Citing Republican criticism for failing to orders flags at half-staff for the the marines killed in an attack last Thursday in Chattanooga, TENN., Obama said he wanted everyone to “just shut up for a minute.”
“Our great nation has seen equally great turmoil as it has seen the death of far too many before their time,” said Obama. “We also have men and woman of noble character whom deserve respect for their passing.
“With this new order we can respect their courage forever and always with our flags left at half-staff every day.”
A misty-eyed Obama explained the new policy, which he referred to as “half-staff forevs,” should symbolically reflect how things are so sad that he doesn’t even get out of bed until noon some days, and how on most days he just avoids the news altogether.
The president noted that flags would now be lowered to quarter-staff in the case of a “super-special tragedy.”
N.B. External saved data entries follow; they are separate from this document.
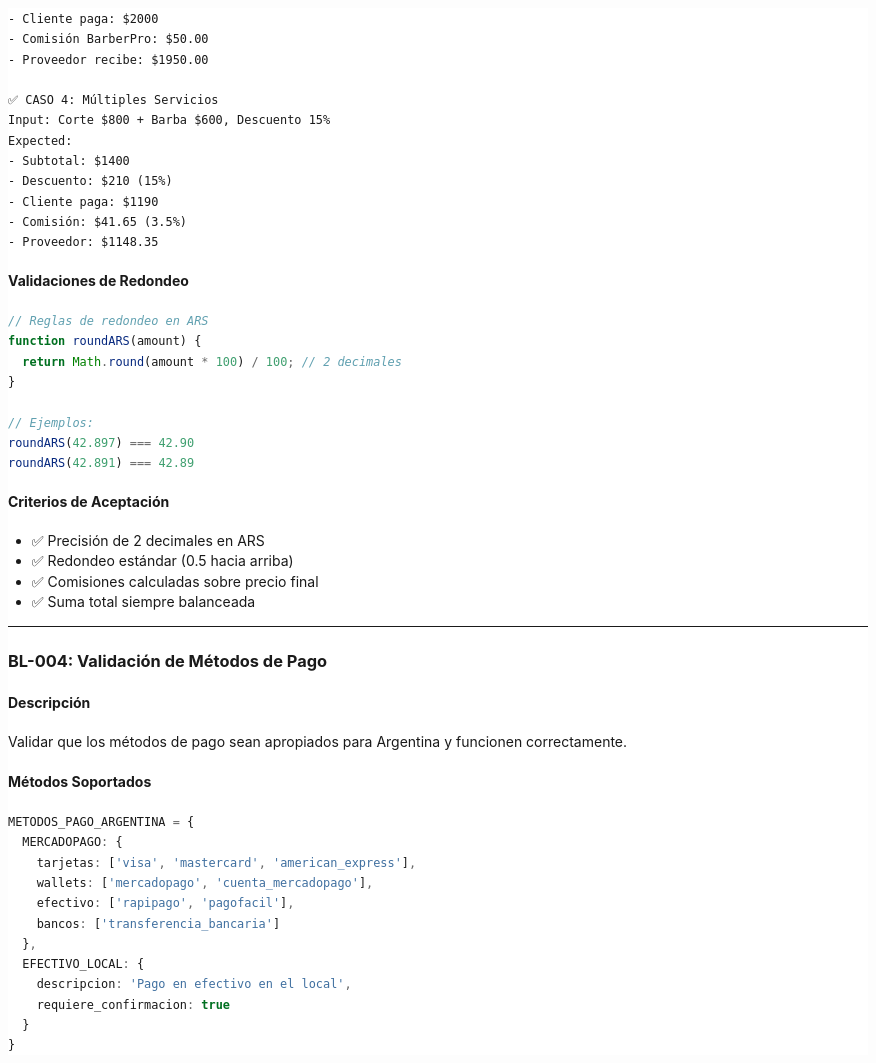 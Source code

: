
 ```
- Cliente paga: $2000
- Comisión BarberPro: $50.00
- Proveedor recibe: $1950.00

✅ CASO 4: Múltiples Servicios
Input: Corte $800 + Barba $600, Descuento 15%
Expected:
- Subtotal: $1400
- Descuento: $210 (15%)
- Cliente paga: $1190
- Comisión: $41.65 (3.5%)
- Proveedor: $1148.35
```

#### Validaciones de Redondeo
```javascript
// Reglas de redondeo en ARS
function roundARS(amount) {
  return Math.round(amount * 100) / 100; // 2 decimales
}

// Ejemplos:
roundARS(42.897) === 42.90
roundARS(42.891) === 42.89
```

#### Criterios de Aceptación
- ✅ Precisión de 2 decimales en ARS
- ✅ Redondeo estándar (0.5 hacia arriba)
- ✅ Comisiones calculadas sobre precio final
- ✅ Suma total siempre balanceada

---

### **BL-004: Validación de Métodos de Pago**

#### Descripción
Validar que los métodos de pago sean apropiados para Argentina y funcionen correctamente.

#### Métodos Soportados
```typescript
METODOS_PAGO_ARGENTINA = {
  MERCADOPAGO: {
    tarjetas: ['visa', 'mastercard', 'american_express'],
    wallets: ['mercadopago', 'cuenta_mercadopago'],
    efectivo: ['rapipago', 'pagofacil'],
    bancos: ['transferencia_bancaria']
  },
  EFECTIVO_LOCAL: {
    descripcion: 'Pago en efectivo en el local',
    requiere_confirmacion: true
  }
}
```


  [day: string]: {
“Instead of having to listen to harsh criticisms from some of the same ignorant motherfuckers that support a candidate that shit on the sacrifice of American POW’s, I can now focus my time and energy on actual presidential shit like foreign relations, homeland security, and appearing on late night television and podcasts,” said Obama. “The states have the right to order these things and they can have that power. I’m too old for this shit.”